Now there’s a good summer movie! They’ve really updated and improved Rod Serling’s (cool, flawed) original concept. You can’t evolve like that, in the Darwinian sense, in a mere seven thousand years. You can mutate though, or go viral. Good solution. This high concept is very nicely developed, meaning that in addition to the gimmick you actually get a reasonable plot, neither too smart nor too dumb, too fast nor too slow. Characters are a bit type-y, but they tend to be enacted with skillful individuality, so that familiar and particular are properly balanced. We’ve got some melodrama with the jerky neighbor, the cruel animal guys—Mr. Felton may have made a real strategical error in bringing his Malfoy character one step closer to reality, but no steps closer to nuance or complexity or interest; good luck with that career—the corporate baddy, etc. But we’ve got genre too, meaning that it’s all done with skill, craft and affection, and that the various shorthands are being put in the service of an idea or two.

Speaking of which, this is quite good on medical and biological ethics, on nature and nurture, on the possibility and not of intra-ideological (national, species) rapprochement. As far as that goes there’s a pretty amazing twist here, with Caucasian Chalk Circle giving way to Childhood’s End; the film has plenty of sentiment, but it’s clear and cold in the ways that it says that all things must pass. “Caesar is home.” (That first “no” is pretty cool, too.) Not only is the moment dramatically impressive, not only does it generate real poignancy, it also ends up being the writing on the wall.
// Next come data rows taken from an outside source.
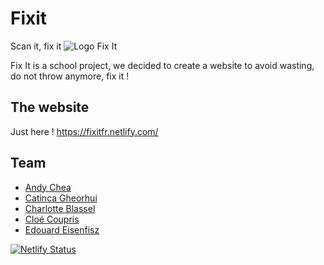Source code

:# Fixit
Scan it, fix it
![Logo Fix It](https://cdn.discordapp.com/attachments/507123772910731267/656909151133499392/FIXIT_github.png)

Fix It is a school project, we decided to create a website to avoid wasting, do not throw anymore, fix it !


## The website

Just here ! https://fixitfr.netlify.com/

## Team

* [Andy Chea](https://github.com/sassanTMAX)
* [Catinca Gheorhui](https://github.com/CatincaG)
* [Charlotte Blassel](https://github.com/charlotteblassel')
* [Cloé Coupris](https://github.com/CCoupris)
* [Edouard Eisenfisz](https://github.com/Azenstrange)


[![Netlify Status](https://api.netlify.com/api/v1/badges/a29309ee-506e-4049-ad0c-6e5e1bb52b20/deploy-status)](https://app.netlify.com/sites/fixitfr/deploys)
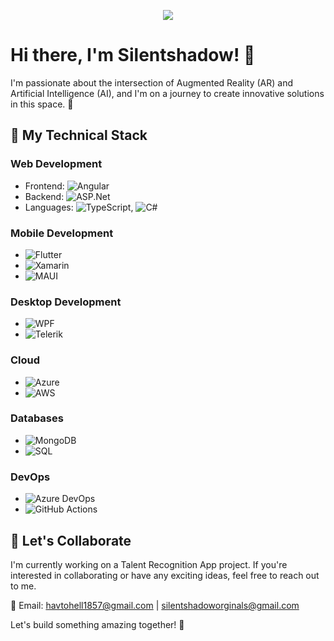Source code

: <!-- Introduction Section -->
<p align="center">
  <img src="https://img.freepik.com/free-vector/task-concept-illustration_114360-3578.jpg?size=626&ext=jpg&ga=GA1.1.1746561452.1693936876&semt=sph" style="max-width: 100%;">
</p>


# Hi there, I'm Silentshadow! 👋

I'm passionate about the intersection of Augmented Reality (AR) and Artificial Intelligence (AI), and I'm on a journey to create innovative solutions in this space. 🚀

## 💼 My Technical Stack

### Web Development
- Frontend: ![Angular](https://img.shields.io/badge/Angular-%23DD0031.svg?style=for-the-badge&logo=angular&logoColor=white)
- Backend: ![ASP.Net](https://img.shields.io/badge/ASP.Net-%2305123.svg?style=for-the-badge&logo=.net&logoColor=white)
- Languages: ![TypeScript](https://img.shields.io/badge/TypeScript-%23007ACC.svg?style=for-the-badge&logo=typescript&logoColor=white), ![C#](https://img.shields.io/badge/C%23-%23239120.svg?style=for-the-badge&logo=c-sharp&logoColor=white)

### Mobile Development
- ![Flutter](https://img.shields.io/badge/Flutter-%2302569B.svg?style=for-the-badge&logo=flutter&logoColor=white)
- ![Xamarin](https://img.shields.io/badge/Xamarin-%230077B5.svg?style=for-the-badge&logo=xamarin&logoColor=white)
- ![MAUI](https://img.shields.io/badge/MAUI-%2305123.svg?style=for-the-badge&logo=.net&logoColor=white)

### Desktop Development
- ![WPF](https://img.shields.io/badge/WPF-%2305123.svg?style=for-the-badge&logo=.net&logoColor=white)
- ![Telerik](https://img.shields.io/badge/Telerik-%23000000.svg?style=for-the-badge&logo=telerik&logoColor=white)

### Cloud
- ![Azure](https://img.shields.io/badge/Azure-%230078D4.svg?style=for-the-badge&logo=microsoft-azure&logoColor=white)
- ![AWS](https://img.shields.io/badge/AWS-%23232F3E.svg?style=for-the-badge&logo=amazon-aws&logoColor=white)

### Databases
- ![MongoDB](https://img.shields.io/badge/MongoDB-%2347A248.svg?style=for-the-badge&logo=mongodb&logoColor=white)
- ![SQL](https://img.shields.io/badge/SQL-%230075A8.svg?style=for-the-badge&logo=sql&logoColor=white)

### DevOps
- ![Azure DevOps](https://img.shields.io/badge/Azure%20DevOps-%230078D4.svg?style=for-the-badge&logo=azure-devops&logoColor=white)
- ![GitHub Actions](https://img.shields.io/badge/GitHub%20Actions-%232671E5.svg?style=for-the-badge&logo=github-actions&logoColor=white)

## 🤝 Let's Collaborate
I'm currently working on a Talent Recognition App project. If you're interested in collaborating or have any exciting ideas, feel free to reach out to me.

📧 Email: [havtohell1857@gmail.com](mailto:havtohell1857@gmail.com) | [silentshadoworginals@gmail.com](mailto:silentshadoworginals@gmail.com)

Let's build something amazing together! 🚀

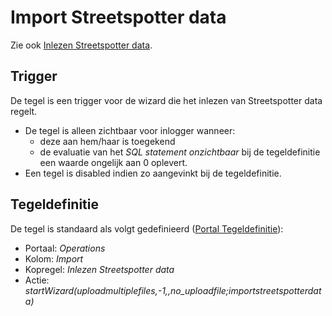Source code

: # Import Streetspotter data

Zie ook [Inlezen Streetspotter data](/docs/probleemoplossing/programmablokken/inlezen_streetspotter_data.md).

## Trigger

De tegel is een trigger voor de wizard die het inlezen van Streetspotter data regelt.

- De tegel is alleen zichtbaar voor inlogger wanneer:
  - deze aan hem/haar is toegekend
  - de evaluatie van het *SQL statement onzichtbaar* bij de tegeldefinitie een waarde ongelijk aan 0 oplevert.
- Een tegel is disabled indien zo aangevinkt bij de tegeldefinitie.

## Tegeldefinitie

De tegel is standaard als volgt gedefinieerd ([Portal Tegeldefinitie](/docs/instellen_inrichten/portaldefinitie/portal_tegel.md)):

- Portaal: *Operations*
- Kolom: *Import*
- Kopregel: *Inlezen Streetspotter data*
- Actie: *startWizard(uploadmultiplefiles,-1,,no_uploadfile;importstreetspotterdata)*
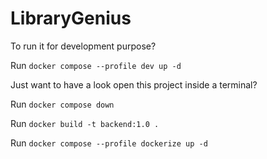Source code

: # LibraryGenius

To run it for development purpose?

Run `docker compose --profile dev up -d`

Just want to have a look open this project inside a terminal?

Run `docker compose down`

Run `docker build -t backend:1.0 .`

Run `docker compose --profile dockerize up -d`

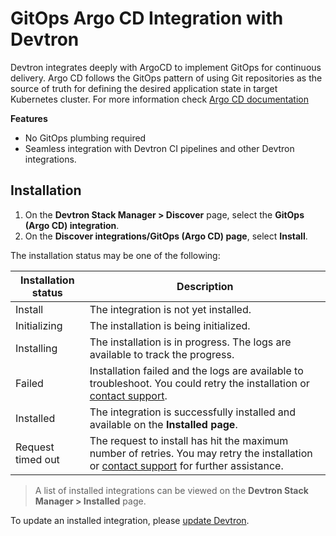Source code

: # GitOps Argo CD Integration with Devtron
 
Devtron integrates deeply with ArgoCD to implement GitOps for continuous delivery. Argo CD follows the GitOps pattern of using Git repositories as the source of truth for defining the desired application state in target Kubernetes cluster. For more information check [Argo CD documentation](https://argo-cd.readthedocs.io/en/stable/)
 
**Features**

* No GitOps plumbing required
* Seamless integration with Devtron CI pipelines and other Devtron integrations.

## Installation

1. On the **Devtron Stack Manager > Discover** page, select the **GitOps (Argo CD) integration**.
2. On the **Discover integrations/GitOps (Argo CD) page**, select **Install**.
 
The installation status may be one of the following:
 
| Installation status | Description |
| --- | --- |
| Install | The integration is not yet installed. |
| Initializing | The installation is being initialized. |
| Installing | The installation is in progress. The logs are available to track the progress. |
| Failed | Installation failed and the logs are available to troubleshoot. You could retry the installation or [contact support](https://discord.devtron.ai/). |
| Installed | The integration is successfully installed and available on the **Installed page**. |
| Request timed out | The request to install has hit the maximum number of retries. You may retry the installation or [contact support](https://discord.devtron.ai/) for further assistance. |
 
> A list of installed integrations can be viewed on the **Devtron Stack Manager > Installed** page.
 
To update an installed integration, please [update Devtron](../setup/upgrade/upgrade-devtron-ui.md).
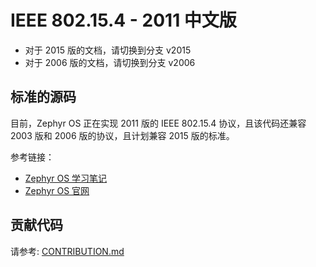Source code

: # IEEE 802.15.4 - 2011 中文版

- 对于 2015 版的文档，请切换到分支 v2015
- 对于 2006 版的文档，请切换到分支 v2006

## 标准的源码

目前，Zephyr OS 正在实现 2011 版的 IEEE 802.15.4 协议，且该代码还兼容 2003 版和 2006 版的协议，且计划兼容 2015 版的标准。

参考链接：
- [Zephyr OS 学习笔记](https://github.com/tidyjiang8/zephyr-inside/blob/master/SUMMARY.md)
- [Zephyr OS 官网](http://zephyrproject.org/)

## 贡献代码

请参考: [CONTRIBUTION.md](CONTRIBUTION.md)
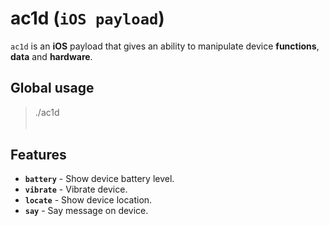 # ac1d (`iOS payload`)

`ac1d` is an **iOS** payload that gives an ability to manipulate device **functions**, **data** and **hardware**.

## Global usage

> ./ac1d <option>

## Features

* **`battery`** - Show device battery level.
* **`vibrate`** - Vibrate device.
* **`locate`** - Show device location.
* **`say`** - Say message on device.
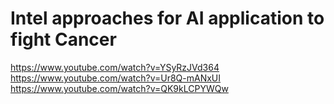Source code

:  
 # Intel approaches for AI application to fight Cancer
 
 https://www.youtube.com/watch?v=YSyRzJVd364 
 https://www.youtube.com/watch?v=Ur8Q-mANxUI
 https://www.youtube.com/watch?v=QK9kLCPYWQw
Bring on that sequel!

On the somewhat or sort of downside, I find some of these monkey-cam shots to be unnecessarily elaborate and show-off-y. We don’t go to movies to get carsick, guys! Also, as impressive as all the digital and animated and technological stuff is, it’s does start to add up to a lot of non-analogue.

This movie is a bit of a muddle, in other words. A pretty productive, pretty resonant one though! There’s some 2001, some Lord of the Rings, some Robert Zemeckis, and a thing or two that isn’t derivative at all. Interesting times.